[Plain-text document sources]

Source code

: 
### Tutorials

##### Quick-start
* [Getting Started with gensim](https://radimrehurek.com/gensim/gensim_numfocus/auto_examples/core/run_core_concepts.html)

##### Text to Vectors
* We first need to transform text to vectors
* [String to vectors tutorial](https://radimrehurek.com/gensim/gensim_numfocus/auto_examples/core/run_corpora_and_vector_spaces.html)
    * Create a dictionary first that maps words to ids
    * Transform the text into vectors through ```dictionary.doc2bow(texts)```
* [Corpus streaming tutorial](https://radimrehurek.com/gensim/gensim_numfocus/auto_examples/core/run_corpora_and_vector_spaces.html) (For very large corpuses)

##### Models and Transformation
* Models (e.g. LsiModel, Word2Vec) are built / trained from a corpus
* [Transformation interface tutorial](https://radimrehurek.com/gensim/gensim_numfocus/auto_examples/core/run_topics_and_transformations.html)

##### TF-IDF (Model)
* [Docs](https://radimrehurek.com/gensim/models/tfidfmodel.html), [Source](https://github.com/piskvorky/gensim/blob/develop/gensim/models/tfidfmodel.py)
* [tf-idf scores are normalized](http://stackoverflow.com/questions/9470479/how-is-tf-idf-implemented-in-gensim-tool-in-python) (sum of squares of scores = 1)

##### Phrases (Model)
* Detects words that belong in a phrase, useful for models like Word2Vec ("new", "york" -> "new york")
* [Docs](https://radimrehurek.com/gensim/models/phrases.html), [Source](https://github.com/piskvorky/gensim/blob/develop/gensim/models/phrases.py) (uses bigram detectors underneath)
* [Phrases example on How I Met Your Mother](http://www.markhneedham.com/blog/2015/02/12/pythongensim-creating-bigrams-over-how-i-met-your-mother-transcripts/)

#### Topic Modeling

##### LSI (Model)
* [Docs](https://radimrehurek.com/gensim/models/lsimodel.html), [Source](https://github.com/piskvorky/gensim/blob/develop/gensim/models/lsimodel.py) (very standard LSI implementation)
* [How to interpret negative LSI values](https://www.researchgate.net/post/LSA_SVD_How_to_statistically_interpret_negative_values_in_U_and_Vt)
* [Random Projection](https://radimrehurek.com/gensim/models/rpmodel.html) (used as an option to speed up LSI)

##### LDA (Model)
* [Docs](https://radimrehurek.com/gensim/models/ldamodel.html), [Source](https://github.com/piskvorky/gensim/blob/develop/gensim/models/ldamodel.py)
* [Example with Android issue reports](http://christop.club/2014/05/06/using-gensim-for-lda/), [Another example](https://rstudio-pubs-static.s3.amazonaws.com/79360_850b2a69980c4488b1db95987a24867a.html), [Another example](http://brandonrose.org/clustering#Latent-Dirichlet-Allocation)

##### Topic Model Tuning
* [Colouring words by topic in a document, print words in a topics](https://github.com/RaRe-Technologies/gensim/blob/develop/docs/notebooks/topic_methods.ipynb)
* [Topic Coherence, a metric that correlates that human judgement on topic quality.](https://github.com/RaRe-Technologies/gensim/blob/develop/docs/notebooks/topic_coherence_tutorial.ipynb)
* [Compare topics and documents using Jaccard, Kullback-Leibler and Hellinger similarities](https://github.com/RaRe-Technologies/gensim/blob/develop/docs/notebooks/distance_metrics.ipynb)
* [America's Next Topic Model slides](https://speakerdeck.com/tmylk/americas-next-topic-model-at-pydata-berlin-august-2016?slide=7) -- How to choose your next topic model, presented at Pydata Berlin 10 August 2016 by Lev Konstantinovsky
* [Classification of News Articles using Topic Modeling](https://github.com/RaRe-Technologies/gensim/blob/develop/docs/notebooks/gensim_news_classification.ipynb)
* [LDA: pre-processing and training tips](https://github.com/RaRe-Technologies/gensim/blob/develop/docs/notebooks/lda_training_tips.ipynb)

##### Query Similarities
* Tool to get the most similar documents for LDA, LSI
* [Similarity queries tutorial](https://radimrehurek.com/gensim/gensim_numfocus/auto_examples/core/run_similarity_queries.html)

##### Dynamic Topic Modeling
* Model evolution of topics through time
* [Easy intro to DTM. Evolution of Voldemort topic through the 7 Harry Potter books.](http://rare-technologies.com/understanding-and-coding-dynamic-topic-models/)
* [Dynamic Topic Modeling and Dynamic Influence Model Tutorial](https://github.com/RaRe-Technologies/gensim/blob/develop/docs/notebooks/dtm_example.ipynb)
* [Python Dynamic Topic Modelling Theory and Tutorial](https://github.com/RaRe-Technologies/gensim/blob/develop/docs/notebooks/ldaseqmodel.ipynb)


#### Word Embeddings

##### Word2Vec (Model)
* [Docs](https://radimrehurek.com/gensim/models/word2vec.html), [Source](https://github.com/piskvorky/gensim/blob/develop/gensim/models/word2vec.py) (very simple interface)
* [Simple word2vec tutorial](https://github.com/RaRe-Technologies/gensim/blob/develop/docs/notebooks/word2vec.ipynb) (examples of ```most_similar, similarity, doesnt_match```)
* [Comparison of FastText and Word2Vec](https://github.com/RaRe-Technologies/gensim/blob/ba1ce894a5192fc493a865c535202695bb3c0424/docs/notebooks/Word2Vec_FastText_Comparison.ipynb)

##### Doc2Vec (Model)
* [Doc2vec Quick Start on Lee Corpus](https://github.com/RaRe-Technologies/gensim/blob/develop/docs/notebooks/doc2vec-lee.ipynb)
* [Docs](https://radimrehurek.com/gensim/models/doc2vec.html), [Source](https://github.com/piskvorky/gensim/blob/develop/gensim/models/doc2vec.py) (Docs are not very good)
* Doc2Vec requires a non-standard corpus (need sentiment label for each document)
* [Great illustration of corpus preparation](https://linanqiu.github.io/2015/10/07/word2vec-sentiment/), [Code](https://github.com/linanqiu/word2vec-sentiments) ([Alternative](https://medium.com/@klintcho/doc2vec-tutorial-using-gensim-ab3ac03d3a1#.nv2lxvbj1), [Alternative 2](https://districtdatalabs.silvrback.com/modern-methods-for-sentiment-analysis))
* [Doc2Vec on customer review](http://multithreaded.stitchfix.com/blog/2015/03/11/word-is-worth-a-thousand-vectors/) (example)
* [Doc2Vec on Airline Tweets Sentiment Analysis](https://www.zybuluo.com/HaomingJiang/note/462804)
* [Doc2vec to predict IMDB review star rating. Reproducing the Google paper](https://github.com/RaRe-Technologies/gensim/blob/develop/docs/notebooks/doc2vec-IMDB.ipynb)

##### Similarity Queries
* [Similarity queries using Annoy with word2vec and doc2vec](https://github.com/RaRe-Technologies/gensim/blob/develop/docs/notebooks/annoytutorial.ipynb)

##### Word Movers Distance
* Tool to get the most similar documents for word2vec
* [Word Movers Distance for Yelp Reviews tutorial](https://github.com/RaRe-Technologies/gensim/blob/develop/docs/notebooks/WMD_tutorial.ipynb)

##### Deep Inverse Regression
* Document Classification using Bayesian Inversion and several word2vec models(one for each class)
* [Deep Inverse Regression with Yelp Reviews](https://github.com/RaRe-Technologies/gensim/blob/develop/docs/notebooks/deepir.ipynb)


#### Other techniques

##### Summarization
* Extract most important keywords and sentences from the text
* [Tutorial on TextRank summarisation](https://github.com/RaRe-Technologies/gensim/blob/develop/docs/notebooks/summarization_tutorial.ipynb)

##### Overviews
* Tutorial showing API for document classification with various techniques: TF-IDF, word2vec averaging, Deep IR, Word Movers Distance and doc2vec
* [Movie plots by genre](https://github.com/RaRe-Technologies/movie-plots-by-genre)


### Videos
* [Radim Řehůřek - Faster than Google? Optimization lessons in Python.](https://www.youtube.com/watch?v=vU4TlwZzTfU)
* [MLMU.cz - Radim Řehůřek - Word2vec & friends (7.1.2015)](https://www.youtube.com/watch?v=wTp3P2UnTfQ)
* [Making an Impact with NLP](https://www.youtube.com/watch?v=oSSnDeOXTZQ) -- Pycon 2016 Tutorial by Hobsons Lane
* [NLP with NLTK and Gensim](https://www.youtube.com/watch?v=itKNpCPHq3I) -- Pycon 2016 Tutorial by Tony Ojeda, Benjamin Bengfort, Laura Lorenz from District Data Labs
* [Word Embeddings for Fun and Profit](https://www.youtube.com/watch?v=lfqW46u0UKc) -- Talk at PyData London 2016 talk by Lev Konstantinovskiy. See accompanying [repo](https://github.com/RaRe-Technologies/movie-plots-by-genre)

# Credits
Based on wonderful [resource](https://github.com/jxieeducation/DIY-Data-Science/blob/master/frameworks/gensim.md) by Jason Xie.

WHAT TO PRODUCE: From the data above, output only the lines between the line containing "by Lev Konstantinovsky" and the line containing "[Classification of News", inclusive, exactly as written.

OUTPUT:
* [America's Next Topic Model slides](https://speakerdeck.com/tmylk/americas-next-topic-model-at-pydata-berlin-august-2016?slide=7) -- How to choose your next topic model, presented at Pydata Berlin 10 August 2016 by Lev Konstantinovsky
* [Classification of News Articles using Topic Modeling](https://github.com/RaRe-Technologies/gensim/blob/develop/docs/notebooks/gensim_news_classification.ipynb)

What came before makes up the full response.